A nationwide study carried out in December 2014 found that there are more than 6.5 million people – 10 percent of the population – in a situation of acute food insecurity. Most of these food-insecure people live in the conflict-affected provinces of eastern Democratic Republic of the Congo.
According to the results of a May 2014 Demographic and Health Survey, eight percent of children under the age of five - nearly one million children - suffer from acute malnutrition and 43 percent - or about six million children – suffer from chronic malnutrition. Child mortality rates are among the highest in the world.
The Democratic Republic of the Congo is rich in natural resources and is endowed with the world's second largest rainforest. However, decades of war and mismanagement have resulted in economic stagnation and a deterioration of its infrastructure. Food insecurity affects many throughout the country. People’s needs are immense due to extreme poverty, ongoing armed conflict, poor access to services, and limited or even non-existent infrastructure.
The country is ranked fourth (174 out of 178) in the Failed States Index compiled by Fund for Peace. Until 2012, the Democratic Republic of the Congo was ranked last in the International Food Policy Research Institute Global Hunger Index. The country ranks 186 out of 187 on the latest Human Development Index published by the United Nations Development Programme.
What the World Food Programme is doing in the Democratic Republic of the Congo
The World Food Programme (WFP) has been in the Democratic Republic of the Congo since 1973. It currently has 415 staff, including 50 international employees in country. WFP’s operations in the Democratic Republic of the Congo are designed to provide food assistance to the most vulnerable people in the country’s most conflict-affected provinces (Orientale, North Kivu, South Kivu and Katanga) as well as in Equateur province where more than 90,000 Central African refugees are living.
WFP's country portfolio has six main elements
The Protracted Relief and Recovery Operation (June 2013 to December 2015) aims to assist 3.6 million people in the Democratic Republic of the Congo. It provides life-saving food assistance for internally displaced people in conflict-affected areas; supports the early recovery of people returning to their areas of origin; ensures children attend school by providing emergency school feeding to displaced children; reduces malnutrition through supplemental support to children aged 6-59 months as well as to pregnant and nursing women; and makes local markets more accessible to smallholder farmers.
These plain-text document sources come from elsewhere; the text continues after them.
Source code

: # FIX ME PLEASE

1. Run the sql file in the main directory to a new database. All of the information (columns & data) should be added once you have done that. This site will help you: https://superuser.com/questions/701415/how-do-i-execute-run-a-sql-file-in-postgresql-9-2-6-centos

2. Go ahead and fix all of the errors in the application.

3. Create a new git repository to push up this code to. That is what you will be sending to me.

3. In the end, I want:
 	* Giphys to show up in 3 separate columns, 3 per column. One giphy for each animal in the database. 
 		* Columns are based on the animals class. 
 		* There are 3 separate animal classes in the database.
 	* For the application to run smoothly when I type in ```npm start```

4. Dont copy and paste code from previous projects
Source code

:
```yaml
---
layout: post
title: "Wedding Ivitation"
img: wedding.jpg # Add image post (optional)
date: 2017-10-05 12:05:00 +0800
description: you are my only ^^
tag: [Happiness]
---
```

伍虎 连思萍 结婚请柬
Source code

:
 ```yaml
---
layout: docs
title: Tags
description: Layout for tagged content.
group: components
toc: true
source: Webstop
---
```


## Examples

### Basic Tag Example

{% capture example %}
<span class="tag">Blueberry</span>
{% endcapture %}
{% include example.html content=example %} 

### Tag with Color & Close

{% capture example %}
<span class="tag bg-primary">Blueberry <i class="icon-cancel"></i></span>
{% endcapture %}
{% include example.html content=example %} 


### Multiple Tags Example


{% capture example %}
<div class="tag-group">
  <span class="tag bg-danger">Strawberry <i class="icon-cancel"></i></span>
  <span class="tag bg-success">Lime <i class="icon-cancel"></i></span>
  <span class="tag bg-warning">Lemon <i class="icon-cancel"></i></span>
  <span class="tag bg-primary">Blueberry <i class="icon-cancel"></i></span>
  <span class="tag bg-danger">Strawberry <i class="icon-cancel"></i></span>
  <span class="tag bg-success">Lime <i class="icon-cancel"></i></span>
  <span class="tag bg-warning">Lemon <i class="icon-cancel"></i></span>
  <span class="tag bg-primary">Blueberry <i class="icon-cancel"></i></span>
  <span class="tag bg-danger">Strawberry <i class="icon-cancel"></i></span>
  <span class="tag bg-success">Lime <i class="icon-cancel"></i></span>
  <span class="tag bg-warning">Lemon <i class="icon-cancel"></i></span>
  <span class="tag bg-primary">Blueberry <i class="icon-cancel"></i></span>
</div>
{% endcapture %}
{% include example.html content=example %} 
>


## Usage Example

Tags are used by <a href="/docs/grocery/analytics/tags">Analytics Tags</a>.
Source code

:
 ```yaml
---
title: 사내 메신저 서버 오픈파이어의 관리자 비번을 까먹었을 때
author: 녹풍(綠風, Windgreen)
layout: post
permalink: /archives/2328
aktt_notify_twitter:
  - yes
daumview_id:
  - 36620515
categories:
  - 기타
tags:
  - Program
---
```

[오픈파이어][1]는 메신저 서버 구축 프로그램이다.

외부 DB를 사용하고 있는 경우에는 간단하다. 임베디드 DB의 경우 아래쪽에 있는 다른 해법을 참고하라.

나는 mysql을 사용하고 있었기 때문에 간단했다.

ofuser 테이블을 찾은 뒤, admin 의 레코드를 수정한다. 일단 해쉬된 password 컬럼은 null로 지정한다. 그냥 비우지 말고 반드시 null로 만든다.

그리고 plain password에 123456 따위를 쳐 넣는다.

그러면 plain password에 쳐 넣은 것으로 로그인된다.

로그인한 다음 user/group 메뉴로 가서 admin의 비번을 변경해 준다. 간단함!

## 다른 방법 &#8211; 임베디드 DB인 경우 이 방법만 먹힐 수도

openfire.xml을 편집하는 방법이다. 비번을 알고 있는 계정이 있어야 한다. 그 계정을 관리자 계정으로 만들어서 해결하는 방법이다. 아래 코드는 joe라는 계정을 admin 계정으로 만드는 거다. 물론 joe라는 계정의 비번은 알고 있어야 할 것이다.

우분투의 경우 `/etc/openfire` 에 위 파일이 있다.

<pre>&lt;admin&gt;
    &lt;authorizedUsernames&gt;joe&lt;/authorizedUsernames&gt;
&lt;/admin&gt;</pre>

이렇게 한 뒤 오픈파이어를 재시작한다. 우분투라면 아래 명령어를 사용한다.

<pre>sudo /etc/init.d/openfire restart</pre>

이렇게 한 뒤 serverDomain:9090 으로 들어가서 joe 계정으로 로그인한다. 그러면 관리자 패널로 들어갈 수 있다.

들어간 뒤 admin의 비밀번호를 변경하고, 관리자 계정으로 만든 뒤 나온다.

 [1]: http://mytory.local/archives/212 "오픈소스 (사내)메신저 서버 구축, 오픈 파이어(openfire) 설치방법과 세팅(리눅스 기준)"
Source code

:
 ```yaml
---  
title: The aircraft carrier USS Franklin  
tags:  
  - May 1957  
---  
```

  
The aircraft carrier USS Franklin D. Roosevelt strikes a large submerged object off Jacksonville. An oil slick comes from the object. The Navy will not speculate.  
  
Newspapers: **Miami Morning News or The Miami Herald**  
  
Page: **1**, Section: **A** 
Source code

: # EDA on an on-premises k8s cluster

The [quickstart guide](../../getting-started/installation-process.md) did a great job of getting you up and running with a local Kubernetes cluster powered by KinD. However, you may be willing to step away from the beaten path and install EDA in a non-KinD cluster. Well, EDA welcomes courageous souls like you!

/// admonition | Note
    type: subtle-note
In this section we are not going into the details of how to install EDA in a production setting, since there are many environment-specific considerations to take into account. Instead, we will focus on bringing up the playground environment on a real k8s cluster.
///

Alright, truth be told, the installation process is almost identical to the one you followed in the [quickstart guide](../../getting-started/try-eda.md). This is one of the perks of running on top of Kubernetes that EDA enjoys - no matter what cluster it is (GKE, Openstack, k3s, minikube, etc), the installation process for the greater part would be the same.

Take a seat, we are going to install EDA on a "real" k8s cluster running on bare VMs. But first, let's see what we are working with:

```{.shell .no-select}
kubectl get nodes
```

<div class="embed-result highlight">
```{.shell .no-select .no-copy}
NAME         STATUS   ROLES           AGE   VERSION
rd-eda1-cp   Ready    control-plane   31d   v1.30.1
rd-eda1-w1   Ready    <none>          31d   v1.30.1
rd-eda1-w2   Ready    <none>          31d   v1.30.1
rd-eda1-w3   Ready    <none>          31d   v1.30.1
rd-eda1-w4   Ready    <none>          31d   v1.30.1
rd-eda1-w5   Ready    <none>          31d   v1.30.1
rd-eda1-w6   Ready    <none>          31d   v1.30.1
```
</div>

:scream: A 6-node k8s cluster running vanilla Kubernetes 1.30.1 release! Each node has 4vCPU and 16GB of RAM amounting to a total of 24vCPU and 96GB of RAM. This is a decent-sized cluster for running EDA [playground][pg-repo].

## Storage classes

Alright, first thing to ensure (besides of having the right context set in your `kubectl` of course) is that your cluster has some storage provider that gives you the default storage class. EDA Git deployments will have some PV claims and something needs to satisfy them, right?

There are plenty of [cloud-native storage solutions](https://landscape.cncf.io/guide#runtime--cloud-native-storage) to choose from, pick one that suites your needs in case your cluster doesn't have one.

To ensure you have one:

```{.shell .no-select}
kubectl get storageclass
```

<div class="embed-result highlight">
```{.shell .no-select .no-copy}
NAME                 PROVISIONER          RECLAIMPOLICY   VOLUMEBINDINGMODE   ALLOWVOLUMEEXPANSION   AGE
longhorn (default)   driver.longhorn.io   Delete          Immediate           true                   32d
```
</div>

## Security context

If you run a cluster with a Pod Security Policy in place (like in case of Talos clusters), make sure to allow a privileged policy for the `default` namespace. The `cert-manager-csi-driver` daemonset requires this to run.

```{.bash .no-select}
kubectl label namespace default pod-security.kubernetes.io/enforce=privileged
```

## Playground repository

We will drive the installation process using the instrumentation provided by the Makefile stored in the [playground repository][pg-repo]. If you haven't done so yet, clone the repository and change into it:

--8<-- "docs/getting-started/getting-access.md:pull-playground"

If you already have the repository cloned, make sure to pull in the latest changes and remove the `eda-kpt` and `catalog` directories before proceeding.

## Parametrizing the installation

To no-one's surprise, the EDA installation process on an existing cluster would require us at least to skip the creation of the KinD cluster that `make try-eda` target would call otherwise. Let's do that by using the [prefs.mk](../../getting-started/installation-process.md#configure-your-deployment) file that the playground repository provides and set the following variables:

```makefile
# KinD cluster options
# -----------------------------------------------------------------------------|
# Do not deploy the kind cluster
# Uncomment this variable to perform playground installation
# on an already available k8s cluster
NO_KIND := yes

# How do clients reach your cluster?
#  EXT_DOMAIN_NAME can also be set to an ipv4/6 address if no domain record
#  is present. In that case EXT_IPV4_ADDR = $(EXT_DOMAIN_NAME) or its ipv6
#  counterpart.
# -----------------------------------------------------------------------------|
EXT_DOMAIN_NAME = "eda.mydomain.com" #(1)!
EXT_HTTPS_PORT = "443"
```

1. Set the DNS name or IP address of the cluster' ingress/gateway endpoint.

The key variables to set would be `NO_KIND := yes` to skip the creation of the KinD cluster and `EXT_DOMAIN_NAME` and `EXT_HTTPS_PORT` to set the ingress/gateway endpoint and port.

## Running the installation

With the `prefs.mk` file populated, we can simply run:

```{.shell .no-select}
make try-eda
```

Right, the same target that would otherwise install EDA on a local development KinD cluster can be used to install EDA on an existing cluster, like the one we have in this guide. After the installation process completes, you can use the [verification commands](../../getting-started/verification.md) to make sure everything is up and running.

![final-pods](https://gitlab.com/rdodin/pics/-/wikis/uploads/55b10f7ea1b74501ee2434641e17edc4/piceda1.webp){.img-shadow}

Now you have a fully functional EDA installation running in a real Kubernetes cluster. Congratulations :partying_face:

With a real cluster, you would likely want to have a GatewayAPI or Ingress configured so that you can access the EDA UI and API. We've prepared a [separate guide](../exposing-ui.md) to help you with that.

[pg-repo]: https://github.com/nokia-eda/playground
The second component of WFP’s operations in the is the regional Emergency Operation for refugees from the Central African Republic (CAR). In 2015, WFP plans to provide food assistance to some 96,000 refugees living in camps near the Ubangi River, the natural frontier between the two countries. As conflict in CAR escalates, it is expected that needs for those affected will remain high for the foreseeable future.
The third component is WFP’s Special Operation to Strengthen Food Security Cluster Coordination. Co-lead by the UN’s Food and Agriculture Organisation and WFP, and co-facilitated with Action against Hunger, the Food Security Cluster in the Democratic Republic of the Congo coordinates food security responses to displaced people and optimizes collaboration with UN agencies, non-governmental organisations, donors and other stakeholders.
The fourth component is the Special Operation for Logistics Cluster Coordination and Information Management which provides a range of logistics support and services to the humanitarian community to ensure the efficient and coordinated delivery of humanitarian assistance.
The fifth component is the Special Operation for the Provision of Humanitarian Air Services (UNHAS) which provides safe, reliable, efficient and cost-effective air transport services to humanitarian organizations and donor representatives in the Democratic Republic of the Congo.
The sixth and final component focuses on strengthening smallholder farmers’ access to agricultural commodity markets. This is done by developing farmers’ capacity to produce and trade, as well as constructing/rehabilitating infrastructure to help farmers connect with markets and traders. It also helps build marketing infrastructure in rural areas to facilitate commodity bulking and value added transformation.